Go through the data and copy every line exactly, but not the images.

Supplied material section start

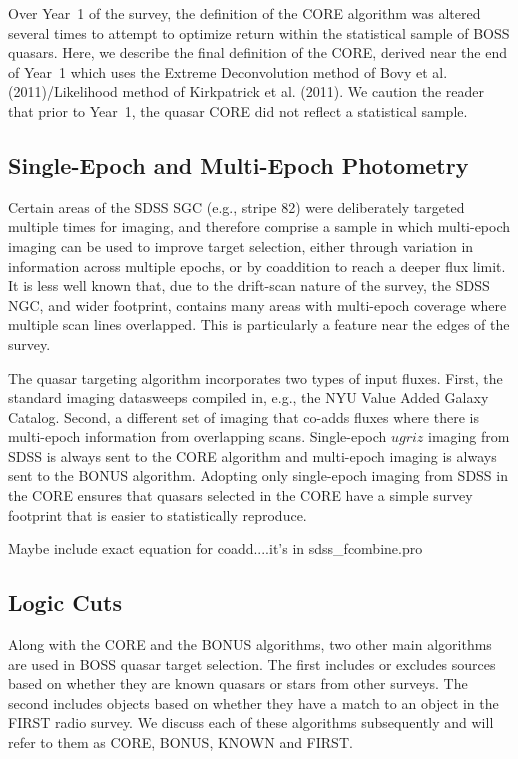 \documentclass{emulateapj}
\begin{document}
Over Year~1 of the survey, the definition of the CORE algorithm was altered several times to attempt to optimize return within the statistical sample of BOSS quasars. Here, we describe the final definition of the CORE, derived near the end of Year~1 which uses the Extreme Deconvolution method of Bovy et al. (2011)/Likelihood method of Kirkpatrick et al. (2011). We caution the reader that prior to Year~1, the quasar CORE did not reflect a statistical sample.

\subsection{Single-Epoch and Multi-Epoch Photometry}
\label{sec:epochs}


Certain areas of the SDSS SGC (e.g., stripe 82) were deliberately targeted multiple times for imaging, and therefore comprise a sample in which multi-epoch imaging can be used to improve target selection, either through variation in information across multiple epochs, or by coaddition to reach a deeper flux limit. It is less well known that, due to the drift-scan nature of the survey, the SDSS NGC, and wider footprint, contains many areas with multi-epoch coverage where multiple scan lines overlapped. This is particularly a feature near the edges of the survey.

The quasar targeting algorithm incorporates two types of input fluxes. First, the standard imaging datasweeps compiled in, e.g., the NYU Value Added Galaxy Catalog. Second, a different set of imaging that co-adds fluxes where there is multi-epoch information from overlapping scans. Single-epoch $ugriz$ imaging from SDSS is always sent to the CORE algorithm and multi-epoch imaging is always sent to the BONUS algorithm. Adopting only single-epoch imaging from SDSS in the CORE ensures that quasars selected in the CORE have a simple survey footprint that is easier to statistically reproduce.

Maybe include exact equation for coadd....it's in sdss\_fcombine.pro

\subsection{Logic Cuts}
\label{sec:logic}

Along with the CORE and the BONUS algorithms, two other main algorithms
are used in BOSS quasar target selection. The first includes or excludes
sources based on whether they are known quasars or stars from other
surveys. The second includes objects based on whether they have a
match to an object in the FIRST radio survey. We discuss each of these
algorithms subsequently and will refer to them as CORE, BONUS, KNOWN and
FIRST.
\end{document}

Supplied material section end

Task answer >>
 \documentclass{emulateapj}
\begin{document}
Over Year~1 of the survey, the definition of the CORE algorithm was altered several times to attempt to optimize return within the statistical sample of BOSS quasars. Here, we describe the final definition of the CORE, derived near the end of Year~1 which uses the Extreme Deconvolution method of Bovy et al. (2011)/Likelihood method of Kirkpatrick et al. (2011). We caution the reader that prior to Year~1, the quasar CORE did not reflect a statistical sample.

\subsection{Single-Epoch and Multi-Epoch Photometry}
\label{sec:epochs}


Certain areas of the SDSS SGC (e.g., stripe 82) were deliberately targeted multiple times for imaging, and therefore comprise a sample in which multi-epoch imaging can be used to improve target selection, either through variation in information across multiple epochs, or by coaddition to reach a deeper flux limit. It is less well known that, due to the drift-scan nature of the survey, the SDSS NGC, and wider footprint, contains many areas with multi-epoch coverage where multiple scan lines overlapped. This is particularly a feature near the edges of the survey.

The quasar targeting algorithm incorporates two types of input fluxes. First, the standard imaging datasweeps compiled in, e.g., the NYU Value Added Galaxy Catalog. Second, a different set of imaging that co-adds fluxes where there is multi-epoch information from overlapping scans. Single-epoch $ugriz$ imaging from SDSS is always sent to the CORE algorithm and multi-epoch imaging is always sent to the BONUS algorithm. Adopting only single-epoch imaging from SDSS in the CORE ensures that quasars selected in the CORE have a simple survey footprint that is easier to statistically reproduce.

Maybe include exact equation for coadd....it's in sdss\_fcombine.pro

\subsection{Logic Cuts}
\label{sec:logic}

Along with the CORE and the BONUS algorithms, two other main algorithms
are used in BOSS quasar target selection. The first includes or excludes
sources based on whether they are known quasars or stars from other
surveys. The second includes objects based on whether they have a
match to an object in the FIRST radio survey. We discuss each of these
algorithms subsequently and will refer to them as CORE, BONUS, KNOWN and
FIRST.
\end{document}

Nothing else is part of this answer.